_Supplied data_
==============================

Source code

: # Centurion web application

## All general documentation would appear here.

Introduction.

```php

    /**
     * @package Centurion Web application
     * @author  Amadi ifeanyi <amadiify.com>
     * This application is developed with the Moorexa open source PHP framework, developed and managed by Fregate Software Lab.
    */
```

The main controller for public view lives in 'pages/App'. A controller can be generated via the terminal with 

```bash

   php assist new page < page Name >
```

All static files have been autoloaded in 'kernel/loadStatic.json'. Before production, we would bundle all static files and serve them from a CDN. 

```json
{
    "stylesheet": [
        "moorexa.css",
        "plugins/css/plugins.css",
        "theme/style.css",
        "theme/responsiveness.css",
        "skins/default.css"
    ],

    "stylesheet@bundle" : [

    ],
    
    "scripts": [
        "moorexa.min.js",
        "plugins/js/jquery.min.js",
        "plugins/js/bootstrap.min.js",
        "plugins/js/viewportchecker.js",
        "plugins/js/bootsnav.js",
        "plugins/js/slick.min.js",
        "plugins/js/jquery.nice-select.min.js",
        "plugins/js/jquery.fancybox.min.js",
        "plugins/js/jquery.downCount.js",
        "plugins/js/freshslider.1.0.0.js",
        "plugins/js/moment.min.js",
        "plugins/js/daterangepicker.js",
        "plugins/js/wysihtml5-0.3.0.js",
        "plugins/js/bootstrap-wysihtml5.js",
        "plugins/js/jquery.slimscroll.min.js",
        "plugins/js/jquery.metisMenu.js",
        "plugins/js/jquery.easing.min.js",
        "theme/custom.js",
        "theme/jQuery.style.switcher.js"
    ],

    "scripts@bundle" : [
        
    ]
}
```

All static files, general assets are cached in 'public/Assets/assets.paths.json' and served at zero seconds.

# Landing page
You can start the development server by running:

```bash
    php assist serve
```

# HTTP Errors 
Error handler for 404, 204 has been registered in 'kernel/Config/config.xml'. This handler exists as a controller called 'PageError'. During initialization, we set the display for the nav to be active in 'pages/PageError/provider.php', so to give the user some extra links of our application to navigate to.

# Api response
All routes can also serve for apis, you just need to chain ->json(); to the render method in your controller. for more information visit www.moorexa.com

==============================

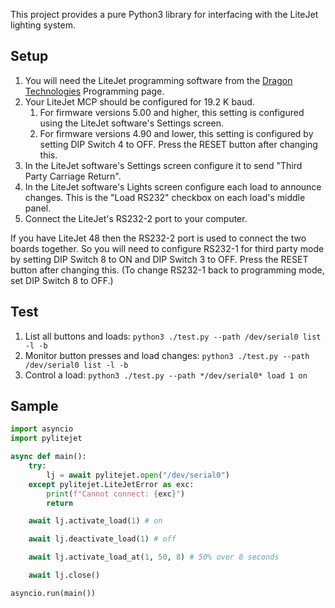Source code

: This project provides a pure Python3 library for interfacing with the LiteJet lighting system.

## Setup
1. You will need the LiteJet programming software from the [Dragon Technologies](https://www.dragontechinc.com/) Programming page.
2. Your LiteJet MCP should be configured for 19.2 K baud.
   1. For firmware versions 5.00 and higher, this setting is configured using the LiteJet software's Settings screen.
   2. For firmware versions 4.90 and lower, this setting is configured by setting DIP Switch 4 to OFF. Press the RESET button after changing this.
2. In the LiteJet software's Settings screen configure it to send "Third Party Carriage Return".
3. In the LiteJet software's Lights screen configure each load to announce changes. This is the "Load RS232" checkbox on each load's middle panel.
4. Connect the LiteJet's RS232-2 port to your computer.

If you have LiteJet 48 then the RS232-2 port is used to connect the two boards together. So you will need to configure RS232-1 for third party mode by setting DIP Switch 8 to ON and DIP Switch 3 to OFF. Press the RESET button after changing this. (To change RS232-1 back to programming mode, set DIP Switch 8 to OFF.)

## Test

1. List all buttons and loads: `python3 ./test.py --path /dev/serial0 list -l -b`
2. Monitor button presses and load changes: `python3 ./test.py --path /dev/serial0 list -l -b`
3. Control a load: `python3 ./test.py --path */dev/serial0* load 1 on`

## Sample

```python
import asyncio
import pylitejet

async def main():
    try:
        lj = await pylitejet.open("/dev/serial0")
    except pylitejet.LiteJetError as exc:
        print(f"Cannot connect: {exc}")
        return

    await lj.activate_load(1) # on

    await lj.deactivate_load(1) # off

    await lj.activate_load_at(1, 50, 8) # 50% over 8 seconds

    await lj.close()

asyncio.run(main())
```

==============================

_What to work on_
Your answer should be the lines of the records that hold the string "with".

_Finished task_
     * This application is developed with the Moorexa open source PHP framework, developed and managed by Fregate Software Lab.
The main controller for public view lives in 'pages/App'. A controller can be generated via the terminal with 
: This project provides a pure Python3 library for interfacing with the LiteJet lighting system.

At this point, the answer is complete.